YOUR OBJECTIVE> Word for word, please restate the lines from the beginning of the data through the line in which "Definition at line 2088" appears.

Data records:
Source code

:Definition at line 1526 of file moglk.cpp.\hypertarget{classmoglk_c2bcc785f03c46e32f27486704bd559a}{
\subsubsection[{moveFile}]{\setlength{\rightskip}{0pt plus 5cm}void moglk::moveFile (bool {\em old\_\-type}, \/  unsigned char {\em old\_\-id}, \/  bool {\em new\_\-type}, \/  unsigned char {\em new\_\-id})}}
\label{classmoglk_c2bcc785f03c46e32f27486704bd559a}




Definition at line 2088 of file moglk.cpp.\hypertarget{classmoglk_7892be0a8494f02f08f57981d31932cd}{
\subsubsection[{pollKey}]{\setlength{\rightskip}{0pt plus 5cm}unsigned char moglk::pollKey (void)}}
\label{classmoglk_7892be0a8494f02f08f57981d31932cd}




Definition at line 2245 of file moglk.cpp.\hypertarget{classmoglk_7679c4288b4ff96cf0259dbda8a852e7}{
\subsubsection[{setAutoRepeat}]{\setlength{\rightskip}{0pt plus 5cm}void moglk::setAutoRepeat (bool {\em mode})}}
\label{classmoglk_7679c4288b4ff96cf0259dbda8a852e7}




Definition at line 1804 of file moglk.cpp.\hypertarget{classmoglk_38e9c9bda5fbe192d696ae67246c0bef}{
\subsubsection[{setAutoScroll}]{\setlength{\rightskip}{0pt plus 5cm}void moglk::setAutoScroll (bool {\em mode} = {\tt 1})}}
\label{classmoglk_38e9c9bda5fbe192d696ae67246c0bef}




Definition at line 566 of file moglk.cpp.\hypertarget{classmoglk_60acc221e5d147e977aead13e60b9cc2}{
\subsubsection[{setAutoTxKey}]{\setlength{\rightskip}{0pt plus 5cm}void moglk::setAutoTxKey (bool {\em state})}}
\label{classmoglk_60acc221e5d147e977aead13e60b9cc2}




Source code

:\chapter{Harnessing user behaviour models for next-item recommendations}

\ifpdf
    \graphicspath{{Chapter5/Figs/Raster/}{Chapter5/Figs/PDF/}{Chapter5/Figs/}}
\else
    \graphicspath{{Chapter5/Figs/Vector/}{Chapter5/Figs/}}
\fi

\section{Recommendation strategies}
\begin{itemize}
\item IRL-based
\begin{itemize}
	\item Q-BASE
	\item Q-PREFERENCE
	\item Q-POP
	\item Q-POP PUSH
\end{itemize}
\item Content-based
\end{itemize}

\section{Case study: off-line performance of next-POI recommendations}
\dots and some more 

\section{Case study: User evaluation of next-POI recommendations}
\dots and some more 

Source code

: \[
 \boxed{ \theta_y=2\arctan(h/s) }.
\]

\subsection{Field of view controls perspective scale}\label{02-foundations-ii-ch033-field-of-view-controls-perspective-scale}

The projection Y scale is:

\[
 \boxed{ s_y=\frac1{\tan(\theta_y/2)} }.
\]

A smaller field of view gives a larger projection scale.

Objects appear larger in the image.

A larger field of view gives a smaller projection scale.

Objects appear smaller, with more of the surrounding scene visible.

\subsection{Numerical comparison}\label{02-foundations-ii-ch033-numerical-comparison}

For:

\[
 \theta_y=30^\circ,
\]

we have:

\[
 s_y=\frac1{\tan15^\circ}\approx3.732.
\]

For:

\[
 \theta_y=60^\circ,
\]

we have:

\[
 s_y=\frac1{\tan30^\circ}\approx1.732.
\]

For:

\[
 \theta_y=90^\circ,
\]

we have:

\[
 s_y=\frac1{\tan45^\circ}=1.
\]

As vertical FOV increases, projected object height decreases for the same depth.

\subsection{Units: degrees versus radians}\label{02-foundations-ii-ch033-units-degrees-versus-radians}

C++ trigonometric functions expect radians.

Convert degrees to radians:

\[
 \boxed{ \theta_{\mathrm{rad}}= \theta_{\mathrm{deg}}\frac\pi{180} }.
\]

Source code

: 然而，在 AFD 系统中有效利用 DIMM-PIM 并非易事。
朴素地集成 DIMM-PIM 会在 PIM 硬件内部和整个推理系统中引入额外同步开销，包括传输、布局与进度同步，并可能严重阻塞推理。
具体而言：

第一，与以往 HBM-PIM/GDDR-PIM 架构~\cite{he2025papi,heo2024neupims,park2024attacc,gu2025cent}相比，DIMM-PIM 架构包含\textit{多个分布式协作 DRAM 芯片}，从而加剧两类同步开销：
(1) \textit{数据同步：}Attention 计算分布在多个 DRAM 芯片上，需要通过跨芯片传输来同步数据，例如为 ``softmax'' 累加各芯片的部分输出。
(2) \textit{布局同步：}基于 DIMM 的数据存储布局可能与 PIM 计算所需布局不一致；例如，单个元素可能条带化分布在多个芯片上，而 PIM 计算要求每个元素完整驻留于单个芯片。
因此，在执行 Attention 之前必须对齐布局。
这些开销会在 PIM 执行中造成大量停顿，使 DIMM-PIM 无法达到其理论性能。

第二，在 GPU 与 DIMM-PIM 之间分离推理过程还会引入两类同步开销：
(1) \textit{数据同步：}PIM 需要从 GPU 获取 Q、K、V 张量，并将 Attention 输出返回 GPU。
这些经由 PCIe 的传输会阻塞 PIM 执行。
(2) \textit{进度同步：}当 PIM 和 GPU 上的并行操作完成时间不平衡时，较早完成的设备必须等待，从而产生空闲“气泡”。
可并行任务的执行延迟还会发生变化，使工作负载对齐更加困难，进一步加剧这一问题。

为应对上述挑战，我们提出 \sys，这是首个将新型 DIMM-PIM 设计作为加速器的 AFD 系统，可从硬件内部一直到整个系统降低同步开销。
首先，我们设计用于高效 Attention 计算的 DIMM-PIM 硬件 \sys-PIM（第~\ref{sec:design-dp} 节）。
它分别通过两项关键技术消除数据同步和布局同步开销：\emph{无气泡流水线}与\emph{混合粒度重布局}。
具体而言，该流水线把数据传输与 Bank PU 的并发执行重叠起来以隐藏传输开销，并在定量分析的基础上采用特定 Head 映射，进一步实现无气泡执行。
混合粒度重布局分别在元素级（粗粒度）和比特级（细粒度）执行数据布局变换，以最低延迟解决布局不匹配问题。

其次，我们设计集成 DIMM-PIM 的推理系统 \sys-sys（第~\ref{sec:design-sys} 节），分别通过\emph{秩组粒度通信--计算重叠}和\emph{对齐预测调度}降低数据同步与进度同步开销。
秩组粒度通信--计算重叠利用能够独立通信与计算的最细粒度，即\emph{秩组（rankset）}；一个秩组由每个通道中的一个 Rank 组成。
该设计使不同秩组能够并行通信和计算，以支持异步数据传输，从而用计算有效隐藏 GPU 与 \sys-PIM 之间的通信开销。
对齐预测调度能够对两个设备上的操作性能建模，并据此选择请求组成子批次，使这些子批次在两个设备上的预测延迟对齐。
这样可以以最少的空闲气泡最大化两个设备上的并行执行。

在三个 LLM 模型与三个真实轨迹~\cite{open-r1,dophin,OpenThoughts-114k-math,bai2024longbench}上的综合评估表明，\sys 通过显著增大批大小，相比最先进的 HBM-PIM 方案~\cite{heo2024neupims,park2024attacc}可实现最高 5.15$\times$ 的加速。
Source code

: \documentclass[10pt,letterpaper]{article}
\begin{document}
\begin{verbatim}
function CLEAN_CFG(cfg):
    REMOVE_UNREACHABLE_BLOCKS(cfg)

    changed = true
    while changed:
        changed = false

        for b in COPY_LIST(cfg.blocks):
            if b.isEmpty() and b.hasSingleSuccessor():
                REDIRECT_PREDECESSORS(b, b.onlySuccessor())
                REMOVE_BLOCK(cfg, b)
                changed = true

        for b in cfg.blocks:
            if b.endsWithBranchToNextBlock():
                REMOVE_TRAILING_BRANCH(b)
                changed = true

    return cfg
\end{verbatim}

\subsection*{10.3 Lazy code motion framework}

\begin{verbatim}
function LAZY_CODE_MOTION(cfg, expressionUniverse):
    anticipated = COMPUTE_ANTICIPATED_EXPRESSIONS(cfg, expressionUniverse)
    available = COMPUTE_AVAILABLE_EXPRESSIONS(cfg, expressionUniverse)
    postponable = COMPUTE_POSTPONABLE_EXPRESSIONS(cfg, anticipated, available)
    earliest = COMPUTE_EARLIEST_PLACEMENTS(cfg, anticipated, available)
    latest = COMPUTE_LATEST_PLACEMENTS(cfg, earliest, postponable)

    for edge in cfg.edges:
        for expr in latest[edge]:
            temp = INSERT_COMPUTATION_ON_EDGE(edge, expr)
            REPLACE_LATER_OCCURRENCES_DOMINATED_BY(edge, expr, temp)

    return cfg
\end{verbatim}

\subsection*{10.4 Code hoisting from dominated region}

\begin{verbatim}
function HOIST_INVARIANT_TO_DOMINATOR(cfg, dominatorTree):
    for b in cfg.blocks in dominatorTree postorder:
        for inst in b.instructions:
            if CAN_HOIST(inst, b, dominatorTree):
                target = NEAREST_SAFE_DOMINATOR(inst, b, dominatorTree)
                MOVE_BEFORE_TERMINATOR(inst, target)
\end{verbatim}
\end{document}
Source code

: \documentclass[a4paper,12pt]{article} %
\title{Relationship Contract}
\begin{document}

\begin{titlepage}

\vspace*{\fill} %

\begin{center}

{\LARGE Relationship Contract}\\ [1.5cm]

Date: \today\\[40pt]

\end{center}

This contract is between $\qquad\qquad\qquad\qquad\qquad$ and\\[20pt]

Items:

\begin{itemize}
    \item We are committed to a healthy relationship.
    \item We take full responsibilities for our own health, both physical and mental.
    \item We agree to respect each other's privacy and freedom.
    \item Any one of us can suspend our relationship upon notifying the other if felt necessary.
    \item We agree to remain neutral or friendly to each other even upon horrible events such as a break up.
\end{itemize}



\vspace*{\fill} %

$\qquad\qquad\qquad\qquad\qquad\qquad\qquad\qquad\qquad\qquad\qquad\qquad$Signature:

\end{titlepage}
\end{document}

TASK RESULT>
Source code

:Definition at line 1526 of file moglk.cpp.\hypertarget{classmoglk_c2bcc785f03c46e32f27486704bd559a}{
\subsubsection[{moveFile}]{\setlength{\rightskip}{0pt plus 5cm}void moglk::moveFile (bool {\em old\_\-type}, \/  unsigned char {\em old\_\-id}, \/  bool {\em new\_\-type}, \/  unsigned char {\em new\_\-id})}}
\label{classmoglk_c2bcc785f03c46e32f27486704bd559a}




Definition at line 2088 of file moglk.cpp.\hypertarget{classmoglk_7892be0a8494f02f08f57981d31932cd}{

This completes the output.